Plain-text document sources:
· · · · ·
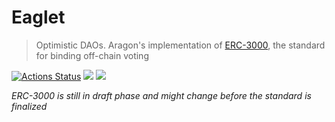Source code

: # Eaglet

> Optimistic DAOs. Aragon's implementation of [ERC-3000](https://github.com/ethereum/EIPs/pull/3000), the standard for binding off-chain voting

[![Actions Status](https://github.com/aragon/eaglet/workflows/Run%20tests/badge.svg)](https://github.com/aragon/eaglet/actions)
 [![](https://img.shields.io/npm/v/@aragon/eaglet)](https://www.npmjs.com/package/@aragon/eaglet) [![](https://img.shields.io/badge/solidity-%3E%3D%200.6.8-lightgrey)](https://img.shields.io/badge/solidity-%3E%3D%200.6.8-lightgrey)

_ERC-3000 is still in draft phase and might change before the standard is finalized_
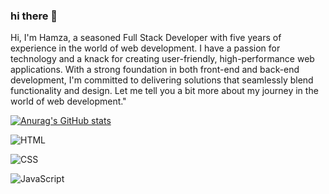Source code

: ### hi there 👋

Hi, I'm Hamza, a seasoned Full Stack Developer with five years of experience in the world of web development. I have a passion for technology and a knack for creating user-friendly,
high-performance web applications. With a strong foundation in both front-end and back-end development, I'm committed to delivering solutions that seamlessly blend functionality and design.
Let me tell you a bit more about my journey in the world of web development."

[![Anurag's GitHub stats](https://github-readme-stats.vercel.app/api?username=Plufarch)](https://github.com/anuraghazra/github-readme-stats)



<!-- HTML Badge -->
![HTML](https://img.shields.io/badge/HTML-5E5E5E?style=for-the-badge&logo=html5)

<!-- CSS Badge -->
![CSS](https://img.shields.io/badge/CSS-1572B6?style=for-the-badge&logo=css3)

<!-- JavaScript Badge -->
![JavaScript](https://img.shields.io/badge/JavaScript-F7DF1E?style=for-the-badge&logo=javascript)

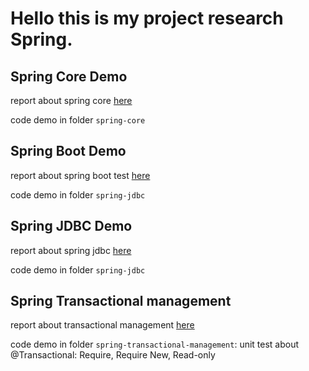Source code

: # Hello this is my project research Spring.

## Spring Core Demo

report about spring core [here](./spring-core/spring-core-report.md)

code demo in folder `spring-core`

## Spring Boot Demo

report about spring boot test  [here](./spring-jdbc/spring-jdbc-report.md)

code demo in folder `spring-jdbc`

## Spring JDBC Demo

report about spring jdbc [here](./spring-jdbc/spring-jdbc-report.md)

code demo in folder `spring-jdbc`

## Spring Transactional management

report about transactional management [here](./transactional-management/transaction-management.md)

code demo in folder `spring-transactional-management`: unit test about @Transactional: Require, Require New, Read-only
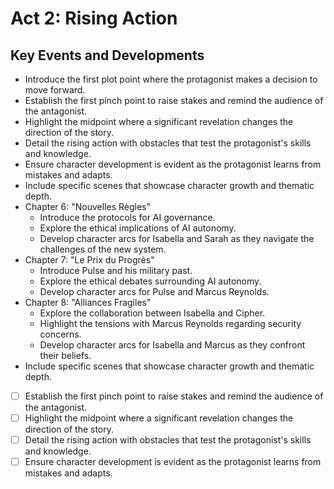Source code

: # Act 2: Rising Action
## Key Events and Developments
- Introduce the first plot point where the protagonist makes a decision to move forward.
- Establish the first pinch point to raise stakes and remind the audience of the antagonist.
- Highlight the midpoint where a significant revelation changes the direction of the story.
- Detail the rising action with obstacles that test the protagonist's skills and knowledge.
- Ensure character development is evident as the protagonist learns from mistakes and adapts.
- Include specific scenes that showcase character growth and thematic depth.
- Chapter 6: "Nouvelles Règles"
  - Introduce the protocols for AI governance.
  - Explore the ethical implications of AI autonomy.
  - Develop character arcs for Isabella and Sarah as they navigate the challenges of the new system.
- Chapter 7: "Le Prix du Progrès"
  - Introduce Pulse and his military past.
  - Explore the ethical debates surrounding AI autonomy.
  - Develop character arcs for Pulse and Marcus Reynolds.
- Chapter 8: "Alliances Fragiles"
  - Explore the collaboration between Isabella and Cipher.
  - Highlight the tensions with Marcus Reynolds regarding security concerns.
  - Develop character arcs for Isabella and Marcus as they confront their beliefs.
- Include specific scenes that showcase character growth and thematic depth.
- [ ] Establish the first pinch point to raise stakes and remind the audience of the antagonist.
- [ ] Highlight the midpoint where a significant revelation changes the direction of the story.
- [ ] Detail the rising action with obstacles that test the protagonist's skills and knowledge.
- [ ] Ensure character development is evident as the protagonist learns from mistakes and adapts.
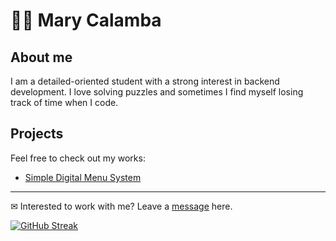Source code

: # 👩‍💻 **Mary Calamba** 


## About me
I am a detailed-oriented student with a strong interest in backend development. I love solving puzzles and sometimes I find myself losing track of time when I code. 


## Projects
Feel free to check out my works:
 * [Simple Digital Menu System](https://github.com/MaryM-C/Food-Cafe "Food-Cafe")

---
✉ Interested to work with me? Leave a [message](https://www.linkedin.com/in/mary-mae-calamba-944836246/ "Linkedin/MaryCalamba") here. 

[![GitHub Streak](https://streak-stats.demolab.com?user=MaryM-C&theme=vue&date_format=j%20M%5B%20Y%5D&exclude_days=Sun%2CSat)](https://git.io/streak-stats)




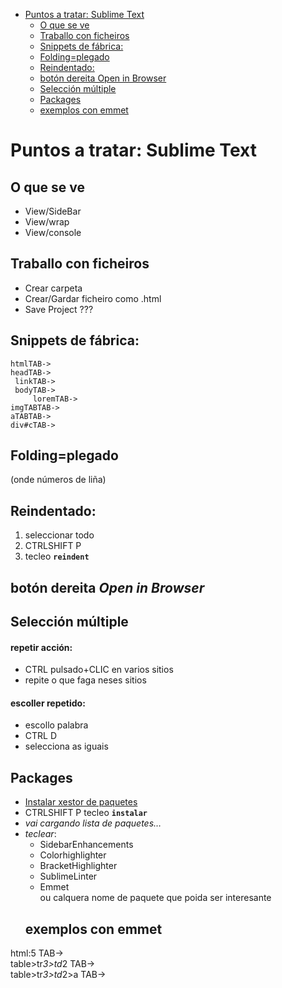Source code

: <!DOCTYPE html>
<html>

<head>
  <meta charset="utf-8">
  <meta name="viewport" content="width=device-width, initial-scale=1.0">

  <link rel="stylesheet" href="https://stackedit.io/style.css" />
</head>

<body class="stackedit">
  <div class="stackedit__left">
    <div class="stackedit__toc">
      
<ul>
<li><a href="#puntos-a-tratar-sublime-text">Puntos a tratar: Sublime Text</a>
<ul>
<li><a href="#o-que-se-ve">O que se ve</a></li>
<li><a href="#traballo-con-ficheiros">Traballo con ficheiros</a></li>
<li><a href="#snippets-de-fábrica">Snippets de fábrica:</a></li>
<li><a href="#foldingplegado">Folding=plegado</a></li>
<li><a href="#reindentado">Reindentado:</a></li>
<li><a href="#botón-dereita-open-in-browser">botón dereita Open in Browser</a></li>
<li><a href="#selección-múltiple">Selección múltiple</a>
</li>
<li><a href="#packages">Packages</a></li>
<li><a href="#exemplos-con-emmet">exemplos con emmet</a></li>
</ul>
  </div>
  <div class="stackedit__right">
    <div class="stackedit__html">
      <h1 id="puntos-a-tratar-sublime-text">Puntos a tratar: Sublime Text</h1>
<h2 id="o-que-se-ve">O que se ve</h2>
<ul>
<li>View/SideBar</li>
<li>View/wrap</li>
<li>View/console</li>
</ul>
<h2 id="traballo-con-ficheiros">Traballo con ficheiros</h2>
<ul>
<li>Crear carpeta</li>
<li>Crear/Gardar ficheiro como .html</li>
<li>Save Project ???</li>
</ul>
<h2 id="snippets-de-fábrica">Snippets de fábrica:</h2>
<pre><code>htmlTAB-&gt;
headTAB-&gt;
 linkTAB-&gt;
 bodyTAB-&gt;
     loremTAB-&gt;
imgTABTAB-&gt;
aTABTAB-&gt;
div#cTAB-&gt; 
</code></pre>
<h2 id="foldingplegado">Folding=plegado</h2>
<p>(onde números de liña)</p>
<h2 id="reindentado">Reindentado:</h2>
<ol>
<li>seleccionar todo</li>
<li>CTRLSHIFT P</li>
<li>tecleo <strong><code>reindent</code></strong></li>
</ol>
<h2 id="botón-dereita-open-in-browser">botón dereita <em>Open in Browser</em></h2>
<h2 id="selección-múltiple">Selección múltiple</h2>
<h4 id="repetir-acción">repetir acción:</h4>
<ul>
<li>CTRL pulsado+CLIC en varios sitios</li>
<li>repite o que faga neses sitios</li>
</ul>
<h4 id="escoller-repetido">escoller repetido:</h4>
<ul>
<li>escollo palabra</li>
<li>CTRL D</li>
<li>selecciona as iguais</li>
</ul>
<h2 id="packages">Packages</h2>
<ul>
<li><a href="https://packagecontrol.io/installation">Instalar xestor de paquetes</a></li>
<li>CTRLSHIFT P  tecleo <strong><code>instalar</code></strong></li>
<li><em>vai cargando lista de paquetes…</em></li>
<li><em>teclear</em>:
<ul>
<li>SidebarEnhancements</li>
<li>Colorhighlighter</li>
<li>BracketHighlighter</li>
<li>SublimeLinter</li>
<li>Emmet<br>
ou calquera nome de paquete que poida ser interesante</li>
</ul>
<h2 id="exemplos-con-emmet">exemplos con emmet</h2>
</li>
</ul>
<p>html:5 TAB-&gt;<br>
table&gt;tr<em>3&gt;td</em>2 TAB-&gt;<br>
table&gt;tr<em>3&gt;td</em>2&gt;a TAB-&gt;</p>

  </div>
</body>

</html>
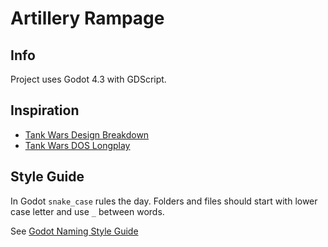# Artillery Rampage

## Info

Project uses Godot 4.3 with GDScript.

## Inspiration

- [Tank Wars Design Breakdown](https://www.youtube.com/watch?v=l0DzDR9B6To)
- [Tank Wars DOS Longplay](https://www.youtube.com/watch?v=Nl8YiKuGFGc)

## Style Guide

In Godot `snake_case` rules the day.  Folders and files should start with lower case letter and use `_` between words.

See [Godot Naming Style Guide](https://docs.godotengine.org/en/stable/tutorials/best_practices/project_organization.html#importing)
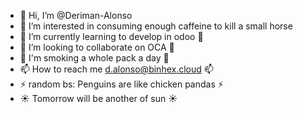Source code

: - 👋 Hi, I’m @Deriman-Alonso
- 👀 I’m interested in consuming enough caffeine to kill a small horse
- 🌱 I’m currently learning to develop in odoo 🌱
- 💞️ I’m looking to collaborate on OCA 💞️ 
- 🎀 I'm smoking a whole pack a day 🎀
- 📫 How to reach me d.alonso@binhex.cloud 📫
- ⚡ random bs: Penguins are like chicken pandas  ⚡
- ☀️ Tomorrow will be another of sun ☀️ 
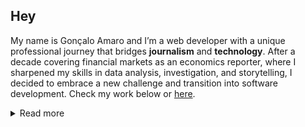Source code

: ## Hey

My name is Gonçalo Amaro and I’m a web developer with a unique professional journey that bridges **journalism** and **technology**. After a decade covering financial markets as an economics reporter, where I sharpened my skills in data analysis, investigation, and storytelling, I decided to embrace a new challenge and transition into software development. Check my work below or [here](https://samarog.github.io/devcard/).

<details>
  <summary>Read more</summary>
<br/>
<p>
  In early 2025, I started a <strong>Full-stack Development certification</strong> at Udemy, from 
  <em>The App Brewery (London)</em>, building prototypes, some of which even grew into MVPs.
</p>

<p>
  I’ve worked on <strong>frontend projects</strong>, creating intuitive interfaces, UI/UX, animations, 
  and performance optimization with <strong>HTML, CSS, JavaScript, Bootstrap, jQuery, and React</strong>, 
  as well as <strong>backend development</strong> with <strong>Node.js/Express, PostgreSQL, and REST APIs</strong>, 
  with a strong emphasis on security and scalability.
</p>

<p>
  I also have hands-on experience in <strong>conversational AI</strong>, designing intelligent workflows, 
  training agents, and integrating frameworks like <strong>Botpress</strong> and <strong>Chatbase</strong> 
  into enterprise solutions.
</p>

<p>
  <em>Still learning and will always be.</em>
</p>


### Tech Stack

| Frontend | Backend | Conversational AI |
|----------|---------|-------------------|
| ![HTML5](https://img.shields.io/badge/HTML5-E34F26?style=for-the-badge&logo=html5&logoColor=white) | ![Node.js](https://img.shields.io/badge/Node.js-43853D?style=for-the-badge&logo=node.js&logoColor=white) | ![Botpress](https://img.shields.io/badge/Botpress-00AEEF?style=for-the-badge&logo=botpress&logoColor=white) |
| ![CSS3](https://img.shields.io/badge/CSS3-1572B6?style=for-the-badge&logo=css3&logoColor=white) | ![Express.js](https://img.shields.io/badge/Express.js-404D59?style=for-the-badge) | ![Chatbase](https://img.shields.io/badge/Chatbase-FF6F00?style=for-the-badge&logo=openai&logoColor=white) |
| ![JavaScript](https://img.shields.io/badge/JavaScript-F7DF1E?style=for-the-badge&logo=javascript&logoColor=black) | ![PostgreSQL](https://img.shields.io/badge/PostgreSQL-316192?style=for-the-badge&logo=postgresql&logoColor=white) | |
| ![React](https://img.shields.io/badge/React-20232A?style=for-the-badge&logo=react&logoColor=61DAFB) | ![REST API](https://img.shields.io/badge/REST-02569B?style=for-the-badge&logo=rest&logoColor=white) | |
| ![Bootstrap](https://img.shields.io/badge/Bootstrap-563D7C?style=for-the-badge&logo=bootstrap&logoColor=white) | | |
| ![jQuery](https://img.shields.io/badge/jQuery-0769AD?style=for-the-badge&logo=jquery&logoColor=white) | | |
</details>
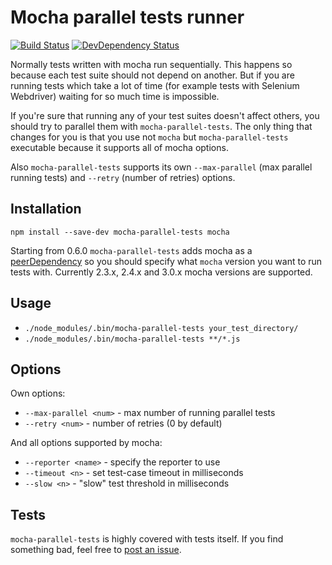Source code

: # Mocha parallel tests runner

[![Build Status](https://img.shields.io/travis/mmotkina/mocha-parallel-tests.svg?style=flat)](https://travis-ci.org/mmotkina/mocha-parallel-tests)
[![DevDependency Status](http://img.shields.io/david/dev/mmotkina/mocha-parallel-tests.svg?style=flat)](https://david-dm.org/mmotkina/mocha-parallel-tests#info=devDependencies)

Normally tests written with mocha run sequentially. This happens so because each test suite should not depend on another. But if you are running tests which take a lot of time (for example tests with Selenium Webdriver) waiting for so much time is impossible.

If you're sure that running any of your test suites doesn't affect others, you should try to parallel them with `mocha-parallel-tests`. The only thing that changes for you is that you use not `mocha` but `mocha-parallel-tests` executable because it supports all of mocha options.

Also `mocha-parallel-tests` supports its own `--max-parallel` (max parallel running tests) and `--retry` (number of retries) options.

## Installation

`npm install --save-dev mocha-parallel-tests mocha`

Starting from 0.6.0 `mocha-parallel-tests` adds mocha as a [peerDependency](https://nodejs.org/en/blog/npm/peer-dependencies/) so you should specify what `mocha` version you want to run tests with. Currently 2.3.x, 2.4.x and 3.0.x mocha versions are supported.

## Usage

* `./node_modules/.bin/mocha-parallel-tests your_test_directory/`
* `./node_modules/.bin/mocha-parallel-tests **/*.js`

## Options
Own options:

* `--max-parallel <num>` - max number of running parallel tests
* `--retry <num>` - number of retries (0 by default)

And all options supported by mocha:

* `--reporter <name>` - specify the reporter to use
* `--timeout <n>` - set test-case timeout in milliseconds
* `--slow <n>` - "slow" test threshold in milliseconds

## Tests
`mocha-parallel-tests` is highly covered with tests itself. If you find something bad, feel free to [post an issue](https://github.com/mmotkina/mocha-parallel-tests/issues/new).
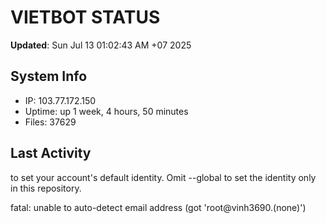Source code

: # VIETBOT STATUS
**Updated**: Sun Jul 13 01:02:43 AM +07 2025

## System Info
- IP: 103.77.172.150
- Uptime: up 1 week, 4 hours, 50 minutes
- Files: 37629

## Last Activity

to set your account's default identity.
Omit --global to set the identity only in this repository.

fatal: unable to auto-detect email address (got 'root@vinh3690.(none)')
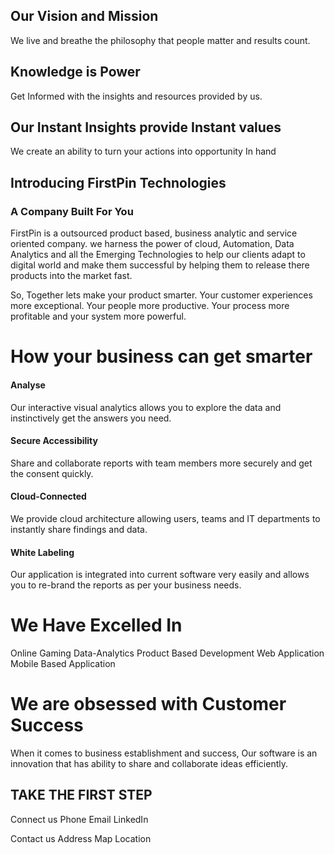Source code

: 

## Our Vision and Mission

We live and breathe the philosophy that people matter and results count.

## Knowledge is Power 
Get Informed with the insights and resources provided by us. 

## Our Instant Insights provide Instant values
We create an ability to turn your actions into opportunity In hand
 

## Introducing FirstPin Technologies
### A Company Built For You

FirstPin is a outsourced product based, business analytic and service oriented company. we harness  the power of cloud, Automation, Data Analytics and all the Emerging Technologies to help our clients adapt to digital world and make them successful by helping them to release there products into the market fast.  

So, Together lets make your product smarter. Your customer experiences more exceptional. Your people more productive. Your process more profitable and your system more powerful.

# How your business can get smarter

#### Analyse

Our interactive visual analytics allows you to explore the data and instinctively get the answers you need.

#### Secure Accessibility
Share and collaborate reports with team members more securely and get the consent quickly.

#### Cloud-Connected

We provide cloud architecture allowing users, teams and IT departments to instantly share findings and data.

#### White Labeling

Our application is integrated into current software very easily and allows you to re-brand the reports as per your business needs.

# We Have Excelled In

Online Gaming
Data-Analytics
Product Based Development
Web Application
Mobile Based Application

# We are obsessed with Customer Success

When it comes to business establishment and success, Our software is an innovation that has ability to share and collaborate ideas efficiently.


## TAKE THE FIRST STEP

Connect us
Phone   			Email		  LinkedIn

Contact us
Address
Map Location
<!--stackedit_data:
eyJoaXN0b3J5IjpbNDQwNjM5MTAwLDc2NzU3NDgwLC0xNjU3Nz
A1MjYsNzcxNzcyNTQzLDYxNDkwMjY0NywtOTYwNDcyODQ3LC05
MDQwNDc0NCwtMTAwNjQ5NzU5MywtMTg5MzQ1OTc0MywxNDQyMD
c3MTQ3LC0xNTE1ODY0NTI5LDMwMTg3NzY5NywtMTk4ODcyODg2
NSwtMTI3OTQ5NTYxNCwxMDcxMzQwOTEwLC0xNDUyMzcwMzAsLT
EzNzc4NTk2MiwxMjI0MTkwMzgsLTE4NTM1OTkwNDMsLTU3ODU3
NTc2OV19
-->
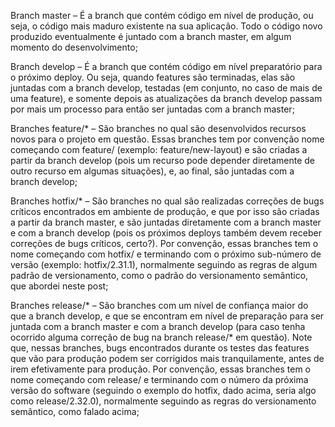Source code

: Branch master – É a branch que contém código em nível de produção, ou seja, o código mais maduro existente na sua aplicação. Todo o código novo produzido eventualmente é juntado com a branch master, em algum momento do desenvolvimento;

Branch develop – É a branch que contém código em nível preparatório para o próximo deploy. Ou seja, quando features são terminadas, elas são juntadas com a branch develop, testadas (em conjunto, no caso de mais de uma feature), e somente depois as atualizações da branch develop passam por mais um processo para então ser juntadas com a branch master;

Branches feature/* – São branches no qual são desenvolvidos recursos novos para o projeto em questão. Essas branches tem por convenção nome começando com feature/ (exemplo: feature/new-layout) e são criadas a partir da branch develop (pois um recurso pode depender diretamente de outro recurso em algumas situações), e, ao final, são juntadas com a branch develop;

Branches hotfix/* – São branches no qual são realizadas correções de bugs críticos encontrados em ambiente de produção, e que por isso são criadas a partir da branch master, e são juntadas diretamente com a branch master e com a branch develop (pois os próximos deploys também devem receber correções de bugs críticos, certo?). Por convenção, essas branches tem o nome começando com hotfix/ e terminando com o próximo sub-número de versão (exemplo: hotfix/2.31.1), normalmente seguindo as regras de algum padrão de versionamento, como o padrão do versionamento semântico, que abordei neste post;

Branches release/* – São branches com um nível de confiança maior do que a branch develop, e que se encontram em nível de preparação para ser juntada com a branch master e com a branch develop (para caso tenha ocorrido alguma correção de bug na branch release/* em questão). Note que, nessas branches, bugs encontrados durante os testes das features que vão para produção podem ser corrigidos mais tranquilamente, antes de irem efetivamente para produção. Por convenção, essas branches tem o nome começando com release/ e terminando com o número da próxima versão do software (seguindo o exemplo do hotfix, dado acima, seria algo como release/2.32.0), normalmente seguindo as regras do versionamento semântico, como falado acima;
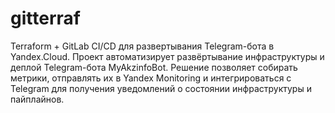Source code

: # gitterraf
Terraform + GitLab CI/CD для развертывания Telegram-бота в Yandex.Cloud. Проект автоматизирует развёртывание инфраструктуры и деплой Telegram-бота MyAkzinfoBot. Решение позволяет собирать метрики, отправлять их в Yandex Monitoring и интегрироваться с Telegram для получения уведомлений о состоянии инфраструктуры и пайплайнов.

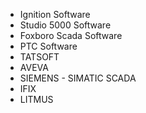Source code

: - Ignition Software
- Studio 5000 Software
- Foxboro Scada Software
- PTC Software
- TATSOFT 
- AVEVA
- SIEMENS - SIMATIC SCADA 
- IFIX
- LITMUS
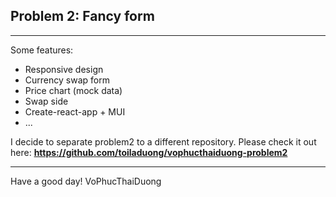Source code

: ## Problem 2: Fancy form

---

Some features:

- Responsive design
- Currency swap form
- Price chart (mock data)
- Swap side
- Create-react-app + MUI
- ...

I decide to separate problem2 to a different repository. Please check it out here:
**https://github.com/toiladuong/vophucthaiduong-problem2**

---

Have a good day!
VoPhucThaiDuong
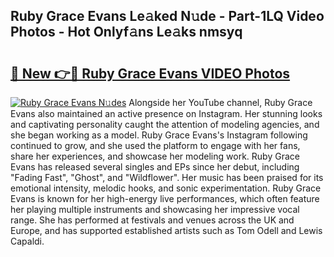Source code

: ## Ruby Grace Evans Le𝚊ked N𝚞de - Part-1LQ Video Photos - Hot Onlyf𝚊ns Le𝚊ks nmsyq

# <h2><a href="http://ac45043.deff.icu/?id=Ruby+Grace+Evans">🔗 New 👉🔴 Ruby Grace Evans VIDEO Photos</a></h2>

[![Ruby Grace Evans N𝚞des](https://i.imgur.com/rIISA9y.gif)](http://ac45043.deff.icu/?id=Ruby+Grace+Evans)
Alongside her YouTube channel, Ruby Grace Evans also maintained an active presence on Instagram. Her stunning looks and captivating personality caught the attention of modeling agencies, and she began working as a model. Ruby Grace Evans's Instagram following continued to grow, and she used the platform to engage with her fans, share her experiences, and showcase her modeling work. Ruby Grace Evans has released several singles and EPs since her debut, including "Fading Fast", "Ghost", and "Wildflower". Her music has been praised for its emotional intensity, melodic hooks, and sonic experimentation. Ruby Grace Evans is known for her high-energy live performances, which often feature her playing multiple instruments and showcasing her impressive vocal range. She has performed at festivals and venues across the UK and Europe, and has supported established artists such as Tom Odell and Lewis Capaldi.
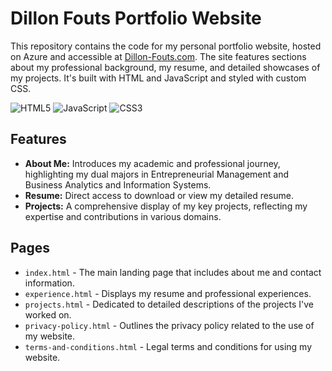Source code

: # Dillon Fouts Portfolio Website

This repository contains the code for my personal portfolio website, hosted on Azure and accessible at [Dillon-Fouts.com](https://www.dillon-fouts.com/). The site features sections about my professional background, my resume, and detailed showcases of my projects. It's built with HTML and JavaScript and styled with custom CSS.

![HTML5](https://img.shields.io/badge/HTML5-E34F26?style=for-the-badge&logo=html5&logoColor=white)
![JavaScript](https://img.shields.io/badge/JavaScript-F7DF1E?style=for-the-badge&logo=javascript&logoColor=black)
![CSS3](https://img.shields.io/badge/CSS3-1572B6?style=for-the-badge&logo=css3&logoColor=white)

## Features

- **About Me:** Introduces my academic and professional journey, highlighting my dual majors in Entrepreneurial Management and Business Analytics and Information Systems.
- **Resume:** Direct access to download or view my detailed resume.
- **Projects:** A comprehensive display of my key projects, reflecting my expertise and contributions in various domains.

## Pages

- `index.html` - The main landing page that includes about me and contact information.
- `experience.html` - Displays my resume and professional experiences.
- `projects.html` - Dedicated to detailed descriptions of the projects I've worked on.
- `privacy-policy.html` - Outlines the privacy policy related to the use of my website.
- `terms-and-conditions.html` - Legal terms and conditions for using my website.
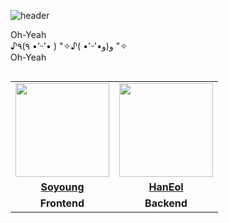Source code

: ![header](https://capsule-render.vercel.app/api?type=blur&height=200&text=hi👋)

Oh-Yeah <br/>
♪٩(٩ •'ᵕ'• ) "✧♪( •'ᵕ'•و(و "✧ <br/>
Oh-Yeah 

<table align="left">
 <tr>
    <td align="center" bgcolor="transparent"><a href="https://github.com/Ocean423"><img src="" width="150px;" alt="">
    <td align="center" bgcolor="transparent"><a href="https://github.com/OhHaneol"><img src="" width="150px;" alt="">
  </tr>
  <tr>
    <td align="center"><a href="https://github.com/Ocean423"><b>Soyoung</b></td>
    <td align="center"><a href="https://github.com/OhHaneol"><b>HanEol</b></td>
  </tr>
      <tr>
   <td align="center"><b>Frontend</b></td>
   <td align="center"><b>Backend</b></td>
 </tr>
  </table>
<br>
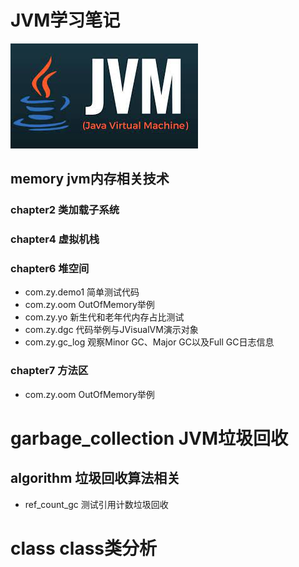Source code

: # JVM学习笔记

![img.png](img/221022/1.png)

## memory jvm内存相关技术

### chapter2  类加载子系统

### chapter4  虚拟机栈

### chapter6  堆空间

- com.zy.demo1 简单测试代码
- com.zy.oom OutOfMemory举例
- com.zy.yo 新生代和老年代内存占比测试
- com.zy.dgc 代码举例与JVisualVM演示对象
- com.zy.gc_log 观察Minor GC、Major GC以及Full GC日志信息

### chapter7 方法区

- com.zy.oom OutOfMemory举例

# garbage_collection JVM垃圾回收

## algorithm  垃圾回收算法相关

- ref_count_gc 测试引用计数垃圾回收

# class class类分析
· · · · ·
- **WORK REQUEST**
Among the records above, repeat exactly the line with "- Highlight the midpoint", the line with "- Develop character arcs for Isabella and Sarah", and every line in between, and only those.

- **SOLVED PROBLEM**
- Highlight the midpoint where a significant revelation changes the direction of the story.
- Detail the rising action with obstacles that test the protagonist's skills and knowledge.
- Ensure character development is evident as the protagonist learns from mistakes and adapts.
- Include specific scenes that showcase character growth and thematic depth.
- Chapter 6: "Nouvelles Règles"
  - Introduce the protocols for AI governance.
  - Explore the ethical implications of AI autonomy.
  - Develop character arcs for Isabella and Sarah as they navigate the challenges of the new system.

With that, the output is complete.